U.S., Kurdish Allies Reportedly Smuggle Out Syrian Oil, Wheat
DAMASCUS (Dispatches) – U.S. occupation forces and their Kurdish militant allies have smuggled another 38 trucks and tankers’ worth of wheat and oil out of Syria via the al-Walid border crossing, the Syrian Arab News Agency reports, citing local sources.
The agency’s sources said the supplies were taken from the U.S. and Kurdish-occupied Jazira region of al-Hasakah governorate. The so-called Syrian Democratic Forces (SDF) militants are alleged to have accompanied the convoy on its way toward the al-Walid crossing, which the Syrian government considers illegal because it’s outside Damascus’s control.
The smuggling activity follows a separate report on Saturday that U.S. troops had brought 10 tractor trailers carrying Hummers from Iraq into Syria, driving them toward the town of Rmelan in al-Hasakah.

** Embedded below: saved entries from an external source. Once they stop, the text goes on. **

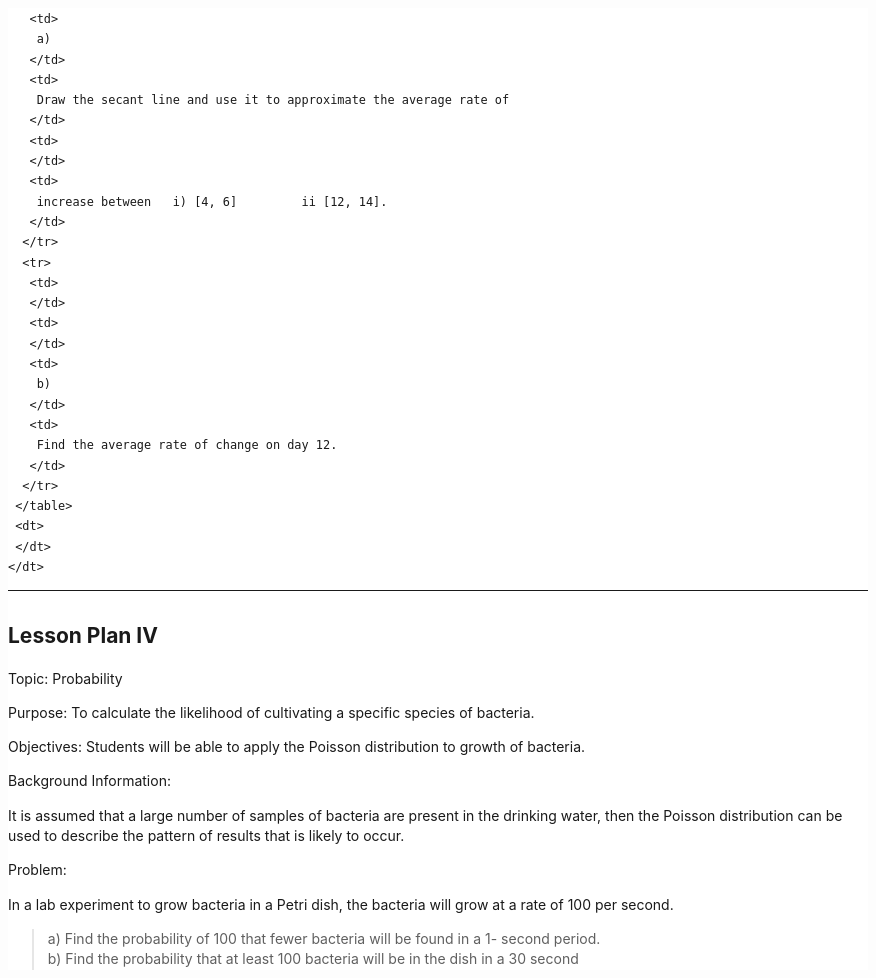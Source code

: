        <td>
        a)
       </td>
       <td>
        Draw the secant line and use it to approximate the average rate of
       </td>
       <td>
       </td>
       <td>
        increase between   i) [4, 6]         ii [12, 14].
       </td>
      </tr>
      <tr>
       <td>
       </td>
       <td>
       </td>
       <td>
        b)
       </td>
       <td>
        Find the average rate of change on day 12.
       </td>
      </tr>
     </table>
     <dt>
     </dt>
    </dt>
   </dt>
  </dl>
 </blockquote>
 <hr/>
 <h2>
  Lesson Plan IV
 </h2>
 <p>
  Topic: Probability
 </p>
<p>
  Purpose:     To calculate the likelihood of cultivating a specific species of bacteria.
 </p>
<p>
  Objectives: Students will be able to apply the Poisson distribution to growth of bacteria.
 </p>
<p>
  Background Information:
 </p>
<p>
  It is assumed that a large number of samples of bacteria are present in the drinking water, then the Poisson distribution can be used to describe the pattern of results that is likely to occur.
 </p>
<p>
  Problem:
 </p>
 <p>
  In a lab experiment to grow bacteria in a Petri dish, the bacteria will grow at a rate of 100 per second.
 </p>
<blockquote>
  <dl>
   <dt>
    a) Find the probability of 100 that fewer bacteria will be found in a 1- second period.
    <dt>
     b) Find the probability that at least 100 bacteria will be in the dish in a 30 second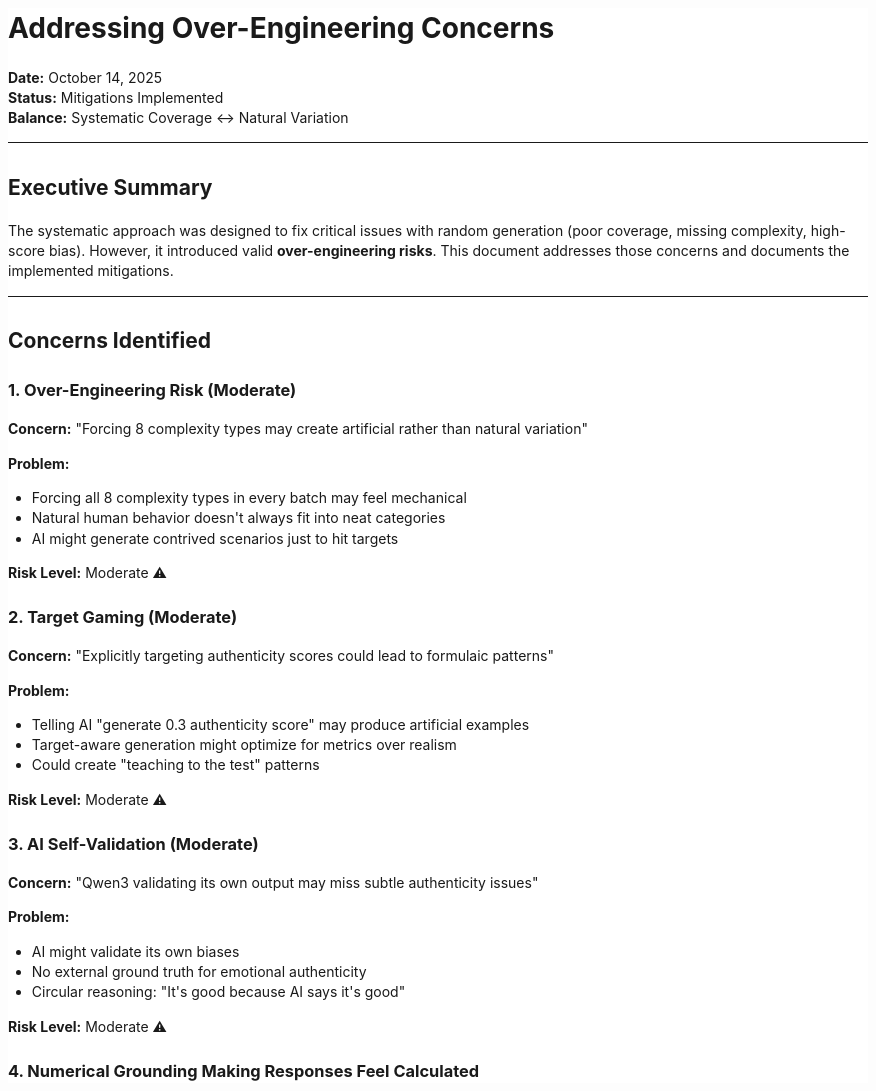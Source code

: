 # Addressing Over-Engineering Concerns

**Date:** October 14, 2025  
**Status:** Mitigations Implemented  
**Balance:** Systematic Coverage ↔ Natural Variation

---

## Executive Summary

The systematic approach was designed to fix critical issues with random generation (poor coverage, missing complexity, high-score bias). However, it introduced valid **over-engineering risks**. This document addresses those concerns and documents the implemented mitigations.

---

## Concerns Identified

### 1. Over-Engineering Risk (Moderate)

**Concern:** "Forcing 8 complexity types may create artificial rather than natural variation"

**Problem:**
- Forcing all 8 complexity types in every batch may feel mechanical
- Natural human behavior doesn't always fit into neat categories
- AI might generate contrived scenarios just to hit targets

**Risk Level:** Moderate ⚠️

### 2. Target Gaming (Moderate)

**Concern:** "Explicitly targeting authenticity scores could lead to formulaic patterns"

**Problem:**
- Telling AI "generate 0.3 authenticity score" may produce artificial examples
- Target-aware generation might optimize for metrics over realism
- Could create "teaching to the test" patterns

**Risk Level:** Moderate ⚠️

### 3. AI Self-Validation (Moderate)

**Concern:** "Qwen3 validating its own output may miss subtle authenticity issues"

**Problem:**
- AI might validate its own biases
- No external ground truth for emotional authenticity
- Circular reasoning: "It's good because AI says it's good"

**Risk Level:** Moderate ⚠️

### 4. Numerical Grounding Making Responses Feel Calculated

Syria has previously reported on the back-and-forth flow of “thousands” of military vehicles, trucks carrying military supplies and equipment, refrigerator trucks, and vehicles containing building materials into Syria via Iraq, while smuggling hundreds of trucks and tankers’ worth of stolen Syrian oil and, more recently – wheat, out.

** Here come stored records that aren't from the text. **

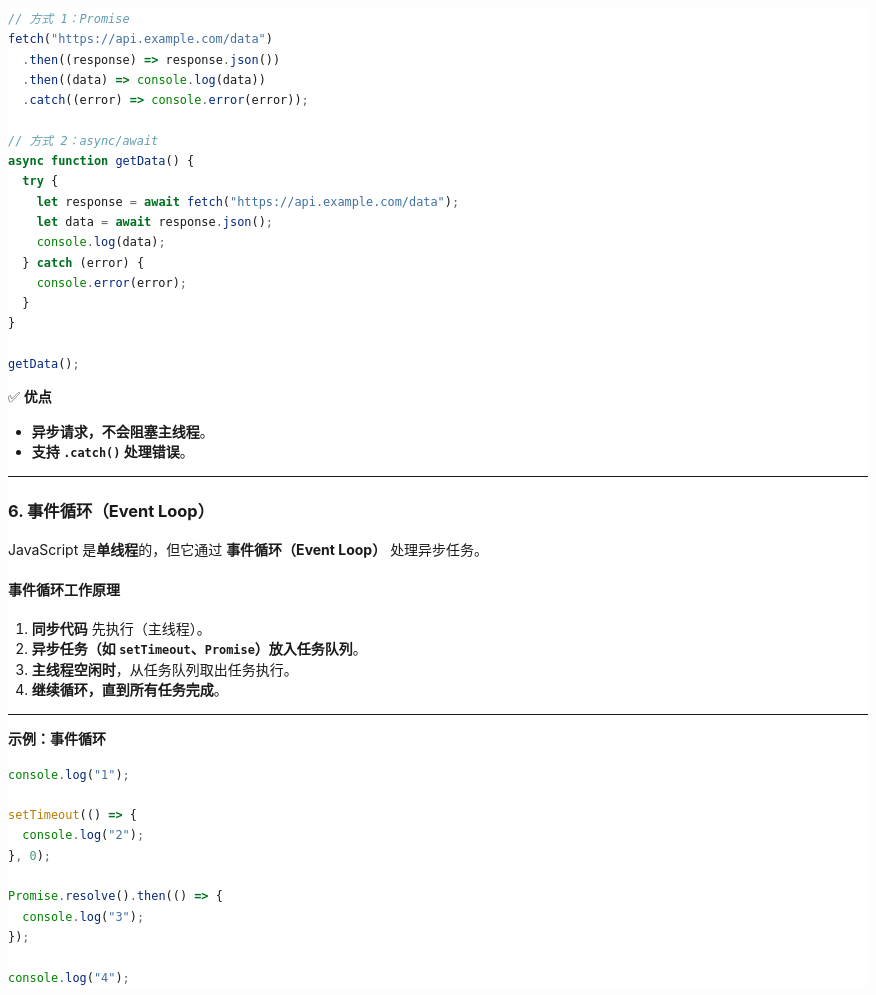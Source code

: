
 ```js
// 方式 1：Promise
fetch("https://api.example.com/data")
  .then((response) => response.json())
  .then((data) => console.log(data))
  .catch((error) => console.error(error));

// 方式 2：async/await
async function getData() {
  try {
    let response = await fetch("https://api.example.com/data");
    let data = await response.json();
    console.log(data);
  } catch (error) {
    console.error(error);
  }
}

getData();
```

✅ **优点**

- **异步请求，不会阻塞主线程**。
- **支持 `.catch()` 处理错误**。

---

### 6. 事件循环（Event Loop）

JavaScript 是**单线程**的，但它通过 **事件循环（Event Loop）** 处理异步任务。

#### 事件循环工作原理

1. **同步代码** 先执行（主线程）。
2. **异步任务（如 `setTimeout`、`Promise`）放入任务队列**。
3. **主线程空闲时**，从任务队列取出任务执行。
4. **继续循环，直到所有任务完成**。

---

**示例：事件循环**
```js
console.log("1");

setTimeout(() => {
  console.log("2");
}, 0);

Promise.resolve().then(() => {
  console.log("3");
});

console.log("4");
```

Last week, SANA reported that two massive convoys containing a total of 88 vehicles filled with oil and wheat left Syria for Iraq from two separate directions, one of them containing wheat from the strategic Tal Alou silos, and the other convoy oil tankers, covered trucks and refrigerator vehicles from the al-Yarubiya countryside.

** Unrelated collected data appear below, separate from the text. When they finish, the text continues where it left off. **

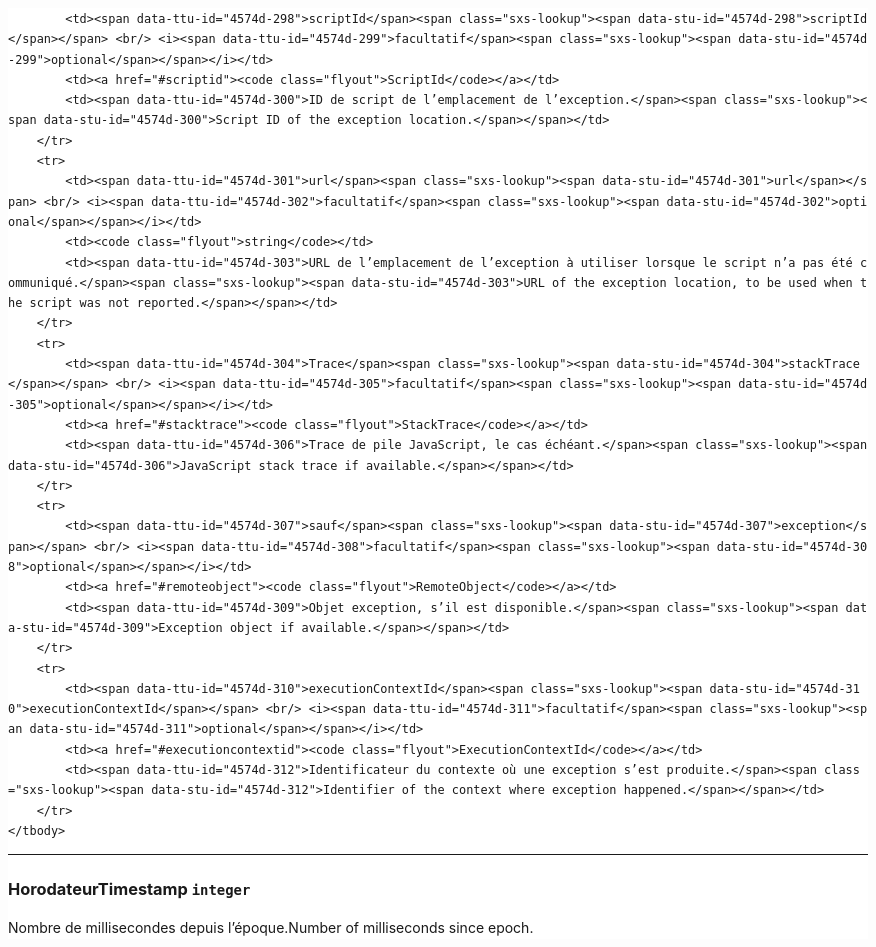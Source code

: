             <td><span data-ttu-id="4574d-298">scriptId</span><span class="sxs-lookup"><span data-stu-id="4574d-298">scriptId</span></span> <br/> <i><span data-ttu-id="4574d-299">facultatif</span><span class="sxs-lookup"><span data-stu-id="4574d-299">optional</span></span></i></td>
            <td><a href="#scriptid"><code class="flyout">ScriptId</code></a></td>
            <td><span data-ttu-id="4574d-300">ID de script de l’emplacement de l’exception.</span><span class="sxs-lookup"><span data-stu-id="4574d-300">Script ID of the exception location.</span></span></td>
        </tr>
        <tr>
            <td><span data-ttu-id="4574d-301">url</span><span class="sxs-lookup"><span data-stu-id="4574d-301">url</span></span> <br/> <i><span data-ttu-id="4574d-302">facultatif</span><span class="sxs-lookup"><span data-stu-id="4574d-302">optional</span></span></i></td>
            <td><code class="flyout">string</code></td>
            <td><span data-ttu-id="4574d-303">URL de l’emplacement de l’exception à utiliser lorsque le script n’a pas été communiqué.</span><span class="sxs-lookup"><span data-stu-id="4574d-303">URL of the exception location, to be used when the script was not reported.</span></span></td>
        </tr>
        <tr>
            <td><span data-ttu-id="4574d-304">Trace</span><span class="sxs-lookup"><span data-stu-id="4574d-304">stackTrace</span></span> <br/> <i><span data-ttu-id="4574d-305">facultatif</span><span class="sxs-lookup"><span data-stu-id="4574d-305">optional</span></span></i></td>
            <td><a href="#stacktrace"><code class="flyout">StackTrace</code></a></td>
            <td><span data-ttu-id="4574d-306">Trace de pile JavaScript, le cas échéant.</span><span class="sxs-lookup"><span data-stu-id="4574d-306">JavaScript stack trace if available.</span></span></td>
        </tr>
        <tr>
            <td><span data-ttu-id="4574d-307">sauf</span><span class="sxs-lookup"><span data-stu-id="4574d-307">exception</span></span> <br/> <i><span data-ttu-id="4574d-308">facultatif</span><span class="sxs-lookup"><span data-stu-id="4574d-308">optional</span></span></i></td>
            <td><a href="#remoteobject"><code class="flyout">RemoteObject</code></a></td>
            <td><span data-ttu-id="4574d-309">Objet exception, s’il est disponible.</span><span class="sxs-lookup"><span data-stu-id="4574d-309">Exception object if available.</span></span></td>
        </tr>
        <tr>
            <td><span data-ttu-id="4574d-310">executionContextId</span><span class="sxs-lookup"><span data-stu-id="4574d-310">executionContextId</span></span> <br/> <i><span data-ttu-id="4574d-311">facultatif</span><span class="sxs-lookup"><span data-stu-id="4574d-311">optional</span></span></i></td>
            <td><a href="#executioncontextid"><code class="flyout">ExecutionContextId</code></a></td>
            <td><span data-ttu-id="4574d-312">Identificateur du contexte où une exception s’est produite.</span><span class="sxs-lookup"><span data-stu-id="4574d-312">Identifier of the context where exception happened.</span></span></td>
        </tr>
    </tbody>
</table>

---

### <a name="timestamp"></a> <span data-ttu-id="4574d-313">Horodateur</span><span class="sxs-lookup"><span data-stu-id="4574d-313">Timestamp</span></span> `integer`

<span data-ttu-id="4574d-314">Nombre de millisecondes depuis l’époque.</span><span class="sxs-lookup"><span data-stu-id="4574d-314">Number of milliseconds since epoch.</span></span>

The Biden administration has left in place its predecessor’s policy of robbing Syria of its natural resources and wheat stocks. The U.S. and its Kurdish allies enjoy control over as much as 90 percent of Syria’s oil wealth, and their refusal to turn these areas over to Damascus has ensured that the once energy self-sufficient nation has been forced to turn to Iran for fuel imports. On top of that, Iranian tanker ships carrying Syria-bound oil have reportedly faced “dozens” of attacks by the Zionist regime costing “billions of dollars.”
The wheat smuggling has also led Syria’s other ally – Russia – to step up wheat supplies to the Arab Republic. Last year, Moscow donated 100,000 tons of wheat to Syria in the form of humanitarian aid. Before the 2011 war began, Syria enjoyed self-sufficiency in wheat production.
Syrian, Iranian, and Russian diplomats at the United Nations have repeatedly blasted Washington over its weaponization of food and medical supplies in Syria, and suggested that the humanitarian situation is even worse in areas of the country outside the Syrian government’s control. On top of the food and oil smuggling, Syria faces crippling U.S. and European Union sanctions, with these factors together hindering reconstruction.
In March, Syrian oil minister Bassam Touma accused the U.S. and its allies of “targeting the Syrian oil wealth…just like pirates,” and suggested that the situation faced by Damascus has not been seen by any other nation, “in terms of preventing us from tapping our wealth and at the same time stopping basic commodities from reaching our country.”